Nul n’ignore que Damien Chazelle aime la musique. Cet ancien batteur en avait fait le thème de son premier long métrage „Whiplash“, qui suivait le destin d’un jeune musicien de talent face à un mentor particulièrement cruel. Ensuite vint une comédie musicale sous le soleil angeleno: „La La Land“, qui chantait Hollywood dans une esthétique nostalgico-romantique aux couleurs acidulées. Pour „The Eddy“, Damien Chazelle s’éloigne davantage de la sauce blockbuster, à l’image comme dans la narration (suivant un scénario du dramaturge, scénariste et producteur britannique Jack Thorne). Cette mini-série de huit épisodes se déroule dans les quartiers nord de Paris, loin d’une présentation carte postale de la capitale et s’intéresse à un groupe de personnages éclectiques liés au club de jazz The Eddy.

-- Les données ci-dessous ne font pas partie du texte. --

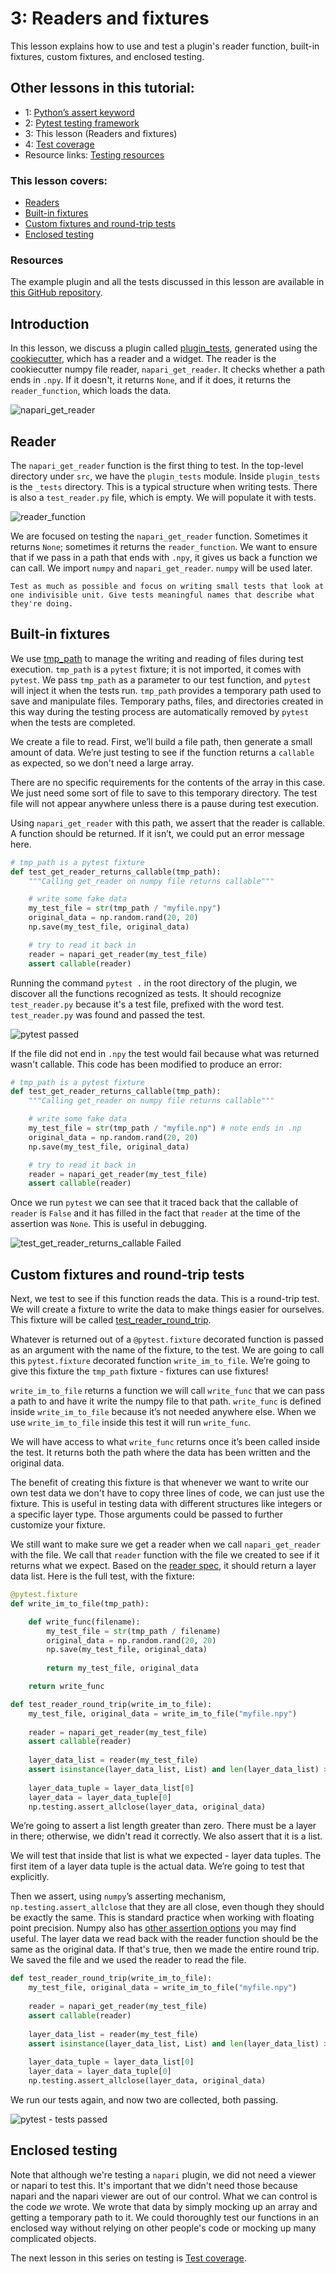 # 3: Readers and fixtures  

This lesson explains how to use and test a plugin's reader function, built-in fixtures, custom fixtures, and enclosed testing. 

## Other lessons in this tutorial:  
  
* 1: [Python’s assert keyword](./1-pythons-assert-keyword.md) 
* 2: [Pytest testing framework](./2-pytest-testing-frameworks.md)  
* 3: This lesson (Readers and fixtures)  
* 4: [Test coverage](./4-test-coverage.md)  
* Resource links: [Testing resources](./testing-resources.md)  

### This lesson covers:   
* [Readers](#reader)  
* [Built-in fixtures](#built-in-fixtures)  
* [Custom fixtures and round-trip tests](#custom-fixtures-and-round-trip-tests)  
* [Enclosed testing](#enclosed-testing)  
  
### Resources  
The example plugin and all the tests discussed in this lesson are available in [this GitHub repository](https://github.com/DragaDoncila/plugin-tests).  
  
## Introduction  
In this lesson, we discuss a plugin called [plugin_tests](https://github.com/DragaDoncila/plugin-tests/tree/main/src/plugin_tests), generated using the [cookiecutter](https://github.com/napari/cookiecutter-napari-plugin), which has a reader and a widget. The reader is the cookiecutter numpy file reader, `napari_get_reader`. It checks whether a path ends in `.npy`. If it doesn't, it returns `None`, and if it does, it returns the `reader_function`, which loads the data. 

![napari_get_reader](../../images/napari_plugins_1st_napari_get_reader.png)
  
## Reader
The `napari_get_reader` function is the first thing to test. In the top-level directory under `src`, we have the `plugin_tests` module. Inside `plugin_tests` is the `_tests` directory. This is a typical structure when writing tests. There is also a `test_reader.py` file, which is empty. We will populate it with tests.  

![reader_function](../../images/napari_plugins_2nd_reader_function.png)
  
We are focused on testing the `napari_get_reader` function. Sometimes it returns `None`; sometimes it returns the `reader_function`. We want to ensure that if we pass in a path that ends with `.npy`, it gives us back a function we can call.  We import `numpy` and `napari_get_reader`. `numpy` will be used later.  

```{tip}
Test as much as possible and focus on writing small tests that look at one indivisible unit. Give tests meaningful names that describe what they're doing.
```
  
## Built-in fixtures  
We use [tmp_path](https://docs.pytest.org/en/7.1.x/how-to/tmp_path.html#the-tmp-path-fixture) to manage the writing and reading of files during test execution. `tmp_path` is a `pytest` fixture; it is not imported, it comes with `pytest`. We pass `tmp_path` as a parameter to our test function, and `pytest` will inject it when the tests run. `tmp_path` provides a temporary path used to save and manipulate files. Temporary paths, files, and directories created in this way during the testing process are automatically removed by `pytest` when the tests are completed. 
  
We create a file to read. First, we’ll build a file path, then generate a small amount of data. We’re just testing to see if the function returns a `callable` as expected, so we don't need a large array.
  
There are no specific requirements for the contents of the array in this case. We just need some sort of file to save to this temporary directory. The test file will not appear anywhere unless there is a pause during test execution.   
  

Using `napari_get_reader` with this path, we assert that the reader is callable. A function should be returned. If it isn’t, we could put an error message here.  

```python
# tmp_path is a pytest fixture  
def test_get_reader_returns_callable(tmp_path):  
    """Calling get_reader on numpy file returns callable"""  

    # write some fake data  
    my_test_file = str(tmp_path / "myfile.npy")  
    original_data = np.random.rand(20, 20)  
    np.save(my_test_file, original_data)  

    # try to read it back in  
    reader = napari_get_reader(my_test_file)  
    assert callable(reader)
```
 
Running the command `pytest .` in the root directory of the plugin, we discover all the functions recognized as tests. It should recognize `test_reader.py` because it's a test file, prefixed with the word test. `test_reader.py` was found and passed the test. 

![pytest passed](../../images/napari_plugins_3rd_pytest_passed.png)
  
If the file did not end in `.npy` the test would fail because what was returned wasn't callable. This code has been modified to produce an error:  
```python    
# tmp_path is a pytest fixture  
def test_get_reader_returns_callable(tmp_path):  
    """Calling get_reader on numpy file returns callable"""  

    # write some fake data
    my_test_file = str(tmp_path / "myfile.np") # note ends in .np  
    original_data = np.random.rand(20, 20)  
    np.save(my_test_file, original_data)  

    # try to read it back in  
    reader = napari_get_reader(my_test_file)  
    assert callable(reader)  
```
Once we run `pytest` we can see that it traced back that the callable of `reader` is `False` and it has filled in the fact that `reader` at the time of the assertion was `None`. This is useful in debugging. 

![test_get_reader_returns_callable Failed](../../images/napari_plugins_4th_test_get_reader_returns_callable-failed.png)

## Custom fixtures and round-trip tests
Next, we test to see if this function reads the data. This is a round-trip test. We will create a fixture to write the data to make things easier for ourselves. This fixture will be called [test_reader_round_trip](https://github.com/DragaDoncila/plugin-tests/blob/effb32d6e3b191ad83e69813b26ae8695210f5ad/src/plugin_tests/_tests/test_reader.py#L39).   
  
Whatever is returned out of a `@pytest.fixture` decorated function is passed as an argument with the name of the fixture, to the test. We are going to call this `pytest.fixture` decorated function `write_im_to_file`. We’re going to give this fixture the `tmp_path` fixture - fixtures can use fixtures!

`write_im_to_file` returns a function we will call `write_func` that we can pass a path to and have it write the numpy file to that path. `write_func` is defined inside `write_im_to_file` because it’s not needed anywhere else. When we use `write_im_to_file` inside this test it will run `write_func`.
  
We will have access to what `write_func` returns once it’s been called inside the test. It returns both the path where the data has been written and the original data.
  
The benefit of creating this fixture is that whenever we want to write our own test data we don't have to copy three lines of code, we can just use the fixture. This is useful in testing data with different structures like integers or a specific layer type. Those arguments could be passed to further customize your fixture.  
  
We still want to make sure we get a reader when we call `napari_get_reader` with the file. We call that `reader` function with the file we created to see if it returns what we expect. Based on the [reader spec](https://napari.org/stable/plugins/contributions.html#contributions-readers), it should return a layer data list. Here is the full test, with the fixture:  
```python   
@pytest.fixture  
def write_im_to_file(tmp_path):  

    def write_func(filename):  
        my_test_file = str(tmp_path / filename)  
        original_data = np.random.rand(20, 20)  
        np.save(my_test_file, original_data)  
    
        return my_test_file, original_data  

    return write_func  

def test_reader_round_trip(write_im_to_file):  
    my_test_file, original_data = write_im_to_file("myfile.npy")  
    
    reader = napari_get_reader(my_test_file)  
    assert callable(reader)  
    
    layer_data_list = reader(my_test_file)  
    assert isinstance(layer_data_list, List) and len(layer_data_list) > 0  
    
    layer_data_tuple = layer_data_list[0]  
    layer_data = layer_data_tuple[0]  
    np.testing.assert_allclose(layer_data, original_data)  
``` 
We’re going to assert a list length greater than zero. There must be a layer in there; otherwise, we didn't read it correctly. We also assert that it is a list.
  
We will test that inside that list is what we expected - layer data tuples. The first item of a layer data tuple is the actual data. We’re going to test that explicitly.  
  
Then we assert, using `numpy`’s asserting mechanism, `np.testing.assert_allclose` that they are all close, even though they should be exactly the same. This is standard practice when working with floating point precision. Numpy also has [other assertion options](https://numpy.org/doc/stable/reference/routines.testing.html) you may find useful. The layer data we read back with the reader function should be the same as the original data. If that's true, then we made the entire round trip. We saved the file and we used the reader to read the file.  
```python
def test_reader_round_trip(write_im_to_file):  
    my_test_file, original_data = write_im_to_file("myfile.npy")  
    
    reader = napari_get_reader(my_test_file)  
    assert callable(reader)  
    
    layer_data_list = reader(my_test_file)  
    assert isinstance(layer_data_list, List) and len(layer_data_list) > 0  
    
    layer_data_tuple = layer_data_list[0]  
    layer_data = layer_data_tuple[0]  
    np.testing.assert_allclose(layer_data, original_data)  
```    
We run our tests again, and now two are collected, both passing.  

![pytest - tests passed](../../images/napari_plugins_5th_tests_passed.png)

  
## Enclosed testing  
Note that although we're testing a `napari` plugin, we did not need a viewer or napari to test this. It's important that we didn't need those because napari and the napari viewer are out of our control. What we can control is the code _we_ wrote. We wrote that data by simply mocking up an array and getting a temporary path to it. We could thoroughly test our functions in an enclosed way without relying on other people's code or mocking up many complicated objects.  
  
The next lesson in this series on testing is [Test coverage](./4-test-coverage).  
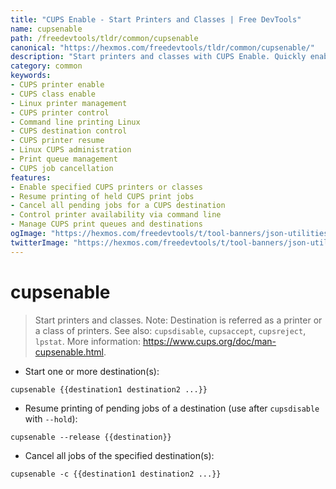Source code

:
 ```yaml
---
title: "CUPS Enable - Start Printers and Classes | Free DevTools"
name: cupsenable
path: /freedevtools/tldr/common/cupsenable
canonical: "https://hexmos.com/freedevtools/tldr/common/cupsenable/"
description: "Start printers and classes with CUPS Enable. Quickly enable printing destinations on Linux and manage print queues. Free online tool, no registration required."
category: common
keywords:
- CUPS printer enable
- CUPS class enable
- Linux printer management
- CUPS printer control
- Command line printing Linux
- CUPS destination control
- CUPS printer resume
- Linux CUPS administration
- Print queue management
- CUPS job cancellation
features:
- Enable specified CUPS printers or classes
- Resume printing of held CUPS print jobs
- Cancel all pending jobs for a CUPS destination
- Control printer availability via command line
- Manage CUPS print queues and destinations
ogImage: "https://hexmos.com/freedevtools/t/tool-banners/json-utilities-banner.png"
twitterImage: "https://hexmos.com/freedevtools/t/tool-banners/json-utilities-banner.png"
---
```


# cupsenable

> Start printers and classes.
> Note: Destination is referred as a printer or a class of printers.
> See also: `cupsdisable`, `cupsaccept`, `cupsreject`, `lpstat`.
> More information: <https://www.cups.org/doc/man-cupsenable.html>.

- Start one or more destination(s):

`cupsenable {{destination1 destination2 ...}}`

- Resume printing of pending jobs of a destination (use after `cupsdisable` with `--hold`):

`cupsenable --release {{destination}}`

- Cancel all jobs of the specified destination(s):

`cupsenable -c {{destination1 destination2 ...}}`
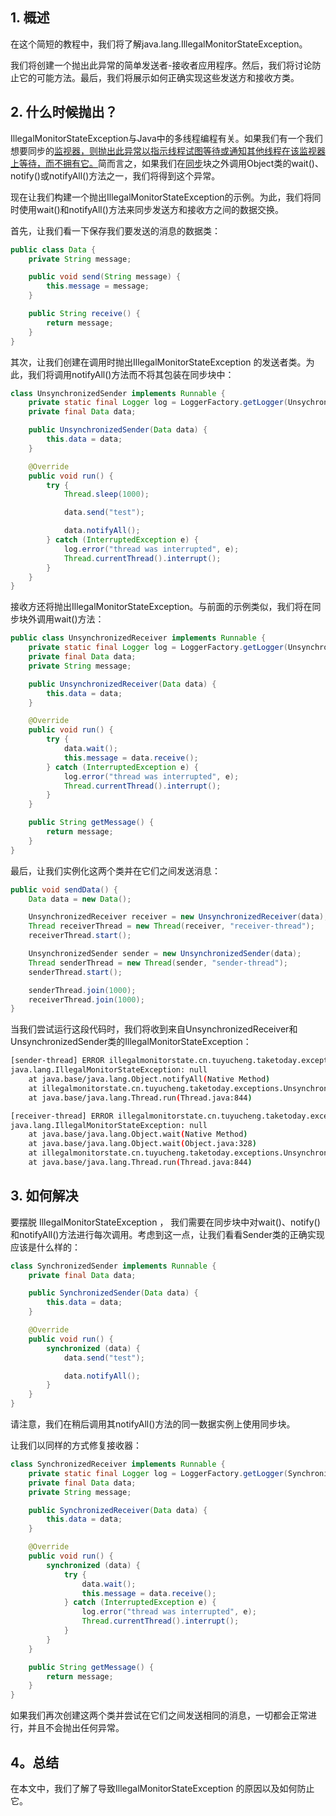 ## 1. 概述

在这个简短的教程中，我们将了解java.lang.IllegalMonitorStateException。 

我们将创建一个抛出此异常的简单发送者-接收者应用程序。然后，我们将讨论防止它的可能方法。最后，我们将展示如何正确实现这些发送方和接收方类。

## 2. 什么时候抛出？

IllegalMonitorStateException与Java中的多线程编程有关。如果我们有一个我们想要同步的[监视器，则抛出此异常以指示线程试图等待或通知其他线程在该监视器上等待，而不拥有它。](https://www.baeldung.com/cs/monitor)简而言之，如果我们在[同步](https://www.baeldung.com/java-synchronized)块之外调用Object类的wait()、notify()或notifyAll()方法之一，我们将得到这个异常。

现在让我们构建一个抛出IllegalMonitorStateException的示例。为此，我们将同时使用wait()和notifyAll()方法来同步发送方和接收方之间的数据交换。

首先，让我们看一下保存我们要发送的消息的数据类：

```java
public class Data {
    private String message;

    public void send(String message) {
        this.message = message;
    }

    public String receive() {
        return message;
    }
}
```

其次，让我们创建在调用时抛出IllegalMonitorStateException 的发送者类。为此，我们将调用notifyAll()方法而不将其包装在同步块中：

```java
class UnsynchronizedSender implements Runnable {
    private static final Logger log = LoggerFactory.getLogger(UnsychronizedSender.class);
    private final Data data;

    public UnsynchronizedSender(Data data) {
        this.data = data;
    }

    @Override
    public void run() {
        try {
            Thread.sleep(1000);

            data.send("test");

            data.notifyAll();
        } catch (InterruptedException e) {
            log.error("thread was interrupted", e);
            Thread.currentThread().interrupt();
        }
    }
}
```

接收方还将抛出IllegalMonitorStateException。与前面的示例类似，我们将在同步块外调用wait()方法：

```java
public class UnsynchronizedReceiver implements Runnable {
    private static final Logger log = LoggerFactory.getLogger(UnsynchronizedReceiver.class);
    private final Data data;
    private String message;

    public UnsynchronizedReceiver(Data data) {
        this.data = data;
    }

    @Override
    public void run() {
        try {
            data.wait();
            this.message = data.receive();
        } catch (InterruptedException e) {
            log.error("thread was interrupted", e);
            Thread.currentThread().interrupt();
        }
    }

    public String getMessage() {
        return message;
    }
}
```

最后，让我们实例化这两个类并在它们之间发送消息：

```java
public void sendData() {
    Data data = new Data();

    UnsynchronizedReceiver receiver = new UnsynchronizedReceiver(data);
    Thread receiverThread = new Thread(receiver, "receiver-thread");
    receiverThread.start();

    UnsynchronizedSender sender = new UnsynchronizedSender(data);
    Thread senderThread = new Thread(sender, "sender-thread");
    senderThread.start();

    senderThread.join(1000);
    receiverThread.join(1000);
}
```

当我们尝试运行这段代码时，我们将收到来自UnsynchronizedReceiver和UnsynchronizedSender类的IllegalMonitorStateException：

```bash
[sender-thread] ERROR illegalmonitorstate.cn.tuyucheng.taketoday.exceptions.UnsynchronizedSender - illegal monitor state exception occurred
java.lang.IllegalMonitorStateException: null
	at java.base/java.lang.Object.notifyAll(Native Method)
	at illegalmonitorstate.cn.tuyucheng.taketoday.exceptions.UnsynchronizedSender.run(UnsynchronizedSender.java:15)
	at java.base/java.lang.Thread.run(Thread.java:844)

[receiver-thread] ERROR illegalmonitorstate.cn.tuyucheng.taketoday.exceptions.UnsynchronizedReceiver - illegal monitor state exception occurred
java.lang.IllegalMonitorStateException: null
	at java.base/java.lang.Object.wait(Native Method)
	at java.base/java.lang.Object.wait(Object.java:328)
	at illegalmonitorstate.cn.tuyucheng.taketoday.exceptions.UnsynchronizedReceiver.run(UnsynchronizedReceiver.java:12)
	at java.base/java.lang.Thread.run(Thread.java:844)

```

## 3. 如何解决

要摆脱 IllegalMonitorStateException ， 我们需要在同步块中对wait()、notify() 和notifyAll()方法进行每次调用。考虑到这一点，让我们看看Sender类的正确实现应该是什么样的：

```java
class SynchronizedSender implements Runnable {
    private final Data data;

    public SynchronizedSender(Data data) {
        this.data = data;
    }

    @Override
    public void run() {
        synchronized (data) {
            data.send("test");

            data.notifyAll();
        }
    }
}
```

请注意，我们在稍后调用其notifyAll()方法的同一数据实例上使用同步块。

让我们以同样的方式修复接收器：

```java
class SynchronizedReceiver implements Runnable {
    private static final Logger log = LoggerFactory.getLogger(SynchronizedReceiver.class);
    private final Data data;
    private String message;

    public SynchronizedReceiver(Data data) {
        this.data = data;
    }

    @Override
    public void run() {
        synchronized (data) {
            try {
                data.wait();
                this.message = data.receive();
            } catch (InterruptedException e) {
                log.error("thread was interrupted", e);
                Thread.currentThread().interrupt();
            }
        }
    }

    public String getMessage() {
        return message;
    }
}
```

如果我们再次创建这两个类并尝试在它们之间发送相同的消息，一切都会正常进行，并且不会抛出任何异常。

## 4。总结

在本文中，我们了解了导致IllegalMonitorStateException 的原因以及如何防止它。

Elliott Udo (remarquable André Holland qui s’était déjà distingué dans „Moonlight“) est un ancien pianiste de jazz réputé, qui a quitté la scène et la ville de New York après la mort de son jeune fils. Aujourd’hui, il s’est lancé dans l’aventure du club The Eddy avec son ami et associé Farid (Tahar Rahim, que l’on ne présente plus). Ils ont réuni ensemble une petite troupe de talentueux musiciens d’origines variées – de la Pologne à Cuba ou Haïti en passant par la Croatie et l’Amérique – pour chanter et jouer sur scène chaque soir (du jazz composé par Glen Ballard, notamment connu pour ses collaborations avec Alanis Morissette ou Michael Jackson). C’est alors que débarque la fille d’Elliott, Julie, après une crise d’adolescence compliquée et un scandale familial impliquant son beau-père. Elliott se retrouve face à ses responsabilités de père, au moment où le destin du club bascule.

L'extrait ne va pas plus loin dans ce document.